Can A.I. help Facebook cure its disinformation problem?

In addition to testing American democracy, November’s election and the subsequent storming of the U.S. Capitol put social media to the test. Facebook and its rivals have spent years creating technology to combat the spread of disinformation, violent rhetoric, and hate speech. By some measure, the systems did better than ever in filtering out hundreds of millions of inflammatory posts. But ultimately the technology failed, allowing many similar posts to slip through.

In the days leading up to the election, unsubstantiated claims of widespread voting irregularities were the most shared content on Facebook, according to data analytics company CrowdTangle. At the top of the list were then-President Donald Trump’s posts falsely claiming there had been thousands of “fake votes” in Nevada and that he had won Georgia. Meanwhile, the top news stories on Facebook preceding the election were from far-right news sites such as Breitbart and Newsmax that played up specious voter fraud claims. Such falsehoods set the stage for the Capitol’s storming.
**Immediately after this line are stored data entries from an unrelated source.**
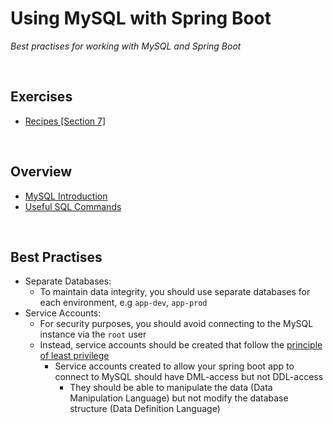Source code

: # Using MySQL with Spring Boot
*Best practises for working with MySQL and Spring Boot*

<br>

## Exercises
* [Recipes [Section 7]](../07-spring-mvc-web-dev/exercises/recipes)

<br>

## Overview
* [MySQL Introduction](./res/IntroductionToMySQL.pdf)
* [Useful SQL Commands](../misc/sql-c.md)

<br>

## Best Practises
* Separate Databases:
    * To maintain data integrity, you should use separate databases for each environment, e.g `app-dev`, `app-prod`
* Service Accounts:
    * For security purposes, you should avoid connecting to the MySQL instance via the `root` user
    * Instead, service accounts should be created that follow the [principle of least privilege](https://csrc.nist.gov/glossary/term/least_privilege#:~:text=Definition(s)%3A,needs%20to%20perform%20its%20function.)
        * Service accounts created to allow your spring boot app to connect to MySQL should have DML-access but not DDL-access
            * They should be able to manipulate the data (Data Manipulation Language) but not modify the database structure (Data Definition Language)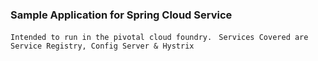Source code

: ### Sample Application for Spring Cloud Service ###

 `Intended to run in the pivotal cloud foundry. `
 `Services Covered are  Service Registry, Config Server & Hystrix `
 


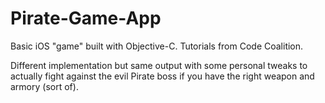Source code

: # Pirate-Game-App

Basic iOS "game" built with Objective-C. Tutorials from Code Coalition.

Different implementation but same output with some personal tweaks to actually fight against the evil 
Pirate boss if you have the right weapon and armory (sort of).
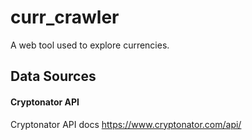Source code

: # curr_crawler

A web tool used to explore currencies.

## Data Sources

#### Cryptonator API

Cryptonator API docs
https://www.cryptonator.com/api/
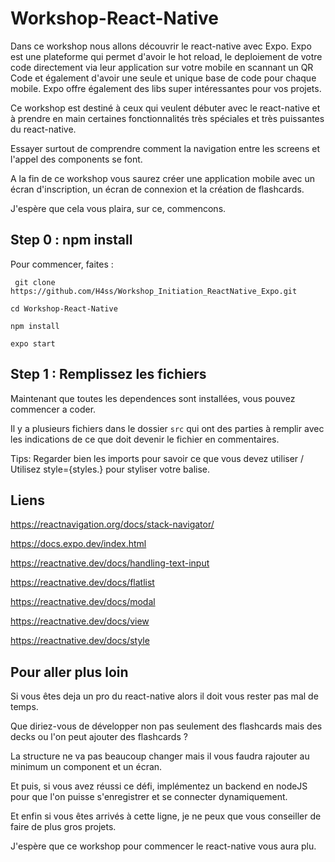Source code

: # Workshop-React-Native

Dans ce workshop nous allons découvrir le react-native avec Expo. Expo est une plateforme qui permet d'avoir le hot reload, le deploiement de votre code directement via leur application sur votre mobile en scannant un QR Code et également d'avoir une seule et unique base de code pour chaque mobile. Expo offre également des libs super intéressantes pour vos projets.

Ce workshop est destiné à ceux qui veulent débuter avec le react-native et à prendre en main certaines fonctionnalités très spéciales et très puissantes du react-native.

Essayer surtout de comprendre comment la navigation entre les screens et l'appel des components se font.

A la fin de ce workshop vous saurez créer une application mobile avec un écran d'inscription, un écran de connexion et la création de flashcards.

J'espère que cela vous plaira, sur ce, commencons.



## Step 0 : npm install

Pour commencer, faites :

` git clone https://github.com/H4ss/Workshop_Initiation_ReactNative_Expo.git`

`cd Workshop-React-Native`

`npm install`

`expo start`



## Step 1 : Remplissez les fichiers

Maintenant que toutes les dependences sont installées, vous pouvez commencer a coder.

Il y a plusieurs fichiers dans le dossier `src` qui ont des parties à remplir avec les indications de ce que doit devenir le fichier en commentaires.

Tips: Regarder bien les imports pour savoir ce que vous devez utiliser / Utilisez style={styles.} pour styliser votre balise.

## Liens

https://reactnavigation.org/docs/stack-navigator/

https://docs.expo.dev/index.html

https://reactnative.dev/docs/handling-text-input

https://reactnative.dev/docs/flatlist

https://reactnative.dev/docs/modal

https://reactnative.dev/docs/view

https://reactnative.dev/docs/style

## Pour aller plus loin

Si vous êtes deja un pro du react-native alors il doit vous rester pas mal de temps.

Que diriez-vous de développer non pas seulement des flashcards mais des decks ou l'on peut ajouter des flashcards ?

La structure ne va pas beaucoup changer mais il vous faudra rajouter au minimum un component et un écran.

Et puis, si vous avez réussi ce défi, implémentez un backend en nodeJS pour que l'on puisse s'enregistrer et se connecter dynamiquement.

Et enfin si vous êtes arrivés à cette ligne, je ne peux que vous conseiller de faire de plus gros projets.

J'espère que ce workshop pour commencer le react-native vous aura plu.
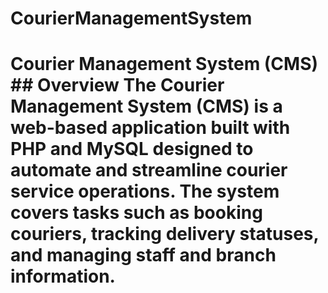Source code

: # CourierManagementSystem
# Courier Management System (CMS)  ## Overview  The **Courier Management System (CMS)** is a web-based application built with PHP and MySQL designed to automate and streamline courier service operations. The system covers tasks such as booking couriers, tracking delivery statuses, and managing staff and branch information. 
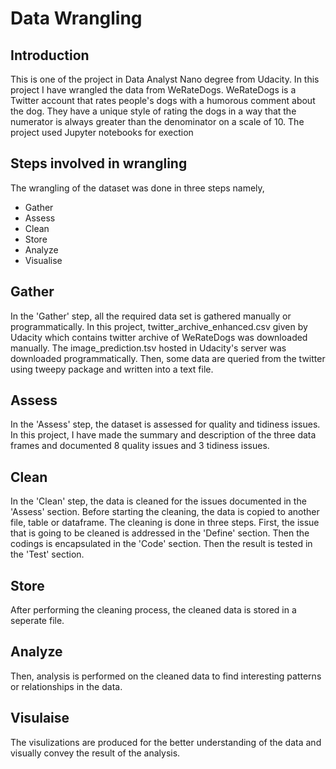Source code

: # Data Wrangling

## Introduction
  This is one of the project in Data Analyst Nano degree from Udacity. In this project I have wrangled the data from WeRateDogs. WeRateDogs is a Twitter account that rates people's dogs with a humorous comment about the dog. They have a unique style of rating the dogs in a way that the numerator is always greater than the denominator on a scale of 10. The project used Jupyter notebooks for exection
  
## Steps involved in wrangling
  The wrangling of the dataset was done in three steps namely,
  * Gather
  * Assess
  * Clean
  * Store
  * Analyze
  * Visualise
    
## Gather
  In the 'Gather' step, all the required data set is gathered manually or programmatically. In this project, twitter_archive_enhanced.csv given by Udacity which contains twitter archive of WeRateDogs was downloaded manually. The image_prediction.tsv hosted in Udacity's server was downloaded programmatically. Then, some data are queried from the twitter using tweepy package and written into a text file. 
  
## Assess
  In the 'Assess' step, the dataset is assessed for quality and tidiness issues. In this project, I have made the summary and description of the three data frames and documented 8 quality issues and 3 tidiness issues. 
  
## Clean
  In the 'Clean' step, the data is cleaned for the issues documented in the 'Assess' section. Before starting the cleaning, the data is copied to another file, table or dataframe. The cleaning is done in three steps. First, the issue that is going to be cleaned is addressed in the 'Define' section. Then the codings is encapsulated in the 'Code' section. Then the result is tested in the 'Test' section.

## Store
  After performing the cleaning process, the cleaned data is stored in a seperate file. 
  
## Analyze
  Then, analysis is performed on the cleaned data to find interesting patterns or relationships in the data.
  
## Visulaise
  The visulizations are produced for the better understanding of the data and visually convey the result of the analysis. 
  
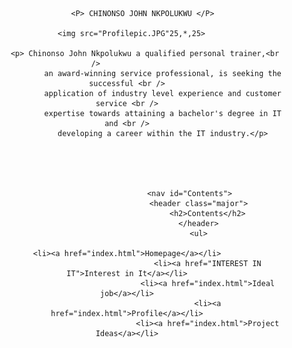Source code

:<html>
	<header>
		
           <P> CHINONSO JOHN NKPOLUKWU </P>
	   
	   <img src="Profilepic.JPG"25,*,25> 
	   
	        <p> Chinonso John Nkpolukwu a qualified personal trainer,<br />              
                    an award-winning service professional, is seeking the successful <br />
                    application of industry level experience and customer service <br />
                    expertise towards attaining a bachelor's degree in IT and <br />
                    developing a career within the IT industry.</p>
		    
		  

	                     
	    
								<nav id="Contents">
									<header class="major">
										<h2>Contents</h2>
									</header>
									<ul>
	                                                                        <li><a href="index.html">Homepage</a></li>
										<li><a href="INTEREST IN IT">Interest in It</a></li>
										<li><a href="index.html">Ideal job</a></li>
										<li><a href="index.html">Profile</a></li>
										<li><a href="index.html">Project Ideas</a></li>


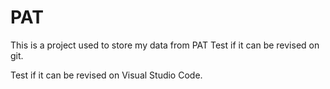 # PAT
This is a project used to store my data from PAT
Test if it can be revised on git.

Test if it can be revised on Visual Studio Code.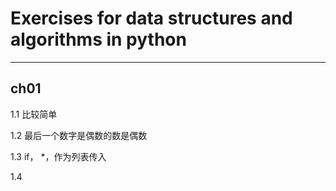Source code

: # Exercises for data structures and algorithms in python

---
## ch01

1.1 比较简单

1.2 最后一个数字是偶数的数是偶数

1.3 if， *，作为列表传入

1.4 
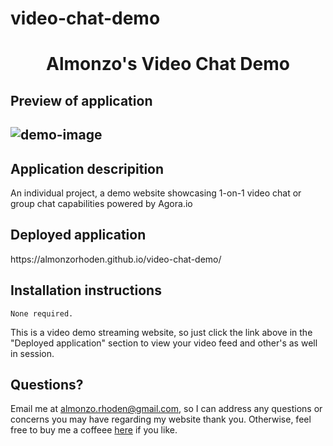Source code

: # video-chat-demo


<h1 align = "center" > Almonzo's Video Chat Demo</h1>

<h2>Preview of application<h2>

![demo-image](https://user-images.githubusercontent.com/61447353/115361400-8d1f5180-a18e-11eb-8c1d-f903ff263105.PNG)

<h2> Application descripition </h2>

An individual project, a demo website showcasing 1-on-1 video chat or group chat capabilities powered by Agora.io 

<h2>Deployed application</h2>
https://almonzorhoden.github.io/video-chat-demo/

<h2> Installation instructions </h2>

    None required.

This is a video demo streaming website, so just click the link above in the "Deployed application" section to view your video feed and other's as well in session.

## Questions? 
Email me at almonzo.rhoden@gmail.com, so I can address any questions or concerns you may have regarding my website thank you. Otherwise, feel free to buy me a coffeee <a href = "https://www.buymeacoffee.com/AlmonzoRhoden">here</a> if you like.
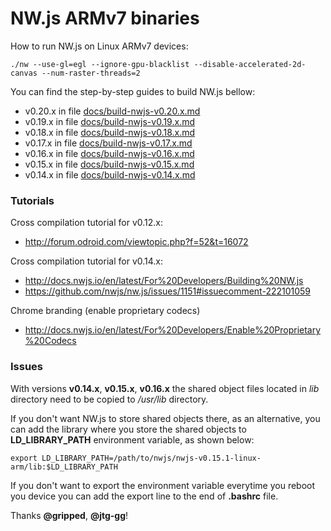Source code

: # NW.js ARMv7 binaries

How to run NW.js on Linux ARMv7 devices:

`./nw --use-gl=egl --ignore-gpu-blacklist --disable-accelerated-2d-canvas --num-raster-threads=2`

You can find the step-by-step guides to build NW.js bellow:

  - v0.20.x in file [docs/build-nwjs-v0.20.x.md]
  - v0.19.x in file [docs/build-nwjs-v0.19.x.md]
  - v0.18.x in file [docs/build-nwjs-v0.18.x.md]
  - v0.17.x in file [docs/build-nwjs-v0.17.x.md]
  - v0.16.x in file [docs/build-nwjs-v0.16.x.md]
  - v0.15.x in file [docs/build-nwjs-v0.15.x.md]
  - v0.14.x in file [docs/build-nwjs-v0.14.x.md]

### Tutorials

Cross compilation tutorial for v0.12.x:

- http://forum.odroid.com/viewtopic.php?f=52&t=16072

Cross compilation tutorial for v0.14.x:

- http://docs.nwjs.io/en/latest/For%20Developers/Building%20NW.js
- https://github.com/nwjs/nw.js/issues/1151#issuecomment-222101059

Chrome branding (enable proprietary codecs)

- http://docs.nwjs.io/en/latest/For%20Developers/Enable%20Proprietary%20Codecs

### Issues

With versions **v0.14.x**, **v0.15.x**, **v0.16.x** the shared object files located in *lib* directory need to be copied to */usr/lib* directory.

If you don't want NW.js to store shared objects there, as an alternative, you can add the library where you store the shared objects to **LD_LIBRARY_PATH** environment variable, as shown below:

`export LD_LIBRARY_PATH=/path/to/nwjs/nwjs-v0.15.1-linux-arm/lib:$LD_LIBRARY_PATH`

If you don't want to export the environment variable everytime you reboot you device you can add the export line to the end of **.bashrc** file.

Thanks **@gripped**, **@jtg-gg**!

[docs/build-nwjs-v0.14.x.md]: https://github.com/LeonardLaszlo/nw.js-armv7-binaries/blob/master/docs/build-nwjs-v0.14.x.md
[docs/build-nwjs-v0.15.x.md]: https://github.com/LeonardLaszlo/nw.js-armv7-binaries/blob/master/docs/build-nwjs-v0.15.x.md
[docs/build-nwjs-v0.16.x.md]: https://github.com/LeonardLaszlo/nw.js-armv7-binaries/blob/master/docs/build-nwjs-v0.16.x.md
[docs/build-nwjs-v0.17.x.md]: https://github.com/LeonardLaszlo/nw.js-armv7-binaries/blob/master/docs/build-nwjs-v0.17.x.md
[docs/build-nwjs-v0.18.x.md]: https://github.com/LeonardLaszlo/nw.js-armv7-binaries/blob/master/docs/build-nwjs-v0.18.x.md
[docs/build-nwjs-v0.19.x.md]: https://github.com/LeonardLaszlo/nw.js-armv7-binaries/blob/master/docs/build-nwjs-v0.19.x.md
[docs/build-nwjs-v0.20.x.md]: https://github.com/LeonardLaszlo/nw.js-armv7-binaries/blob/master/docs/build-nwjs-v0.20.x.md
No company has been as vocal a champion of using artificial intelligence to police content as Facebook. CEO Mark Zuckerberg has repeatedly said, as he did in 2018 congressional testimony, that “over the long term, building A.I. tools is going to be the scalable way to identify and root out most of this harmful content.”

Translation: The problem is so big that humans alone can’t police the service.

Facebook has invested heavily to try to make good on its tech-centric solution. And there is some evidence of progress. For instance, of all the terrorism-related content it removes, Facebook says its A.I. helps find 99.8% of those posts before users flag them. For graphic and violent content, the number is 99.5%. And for hate speech, it’s 97%. That’s significantly better than three years ago, largely because of improvements in machine learning.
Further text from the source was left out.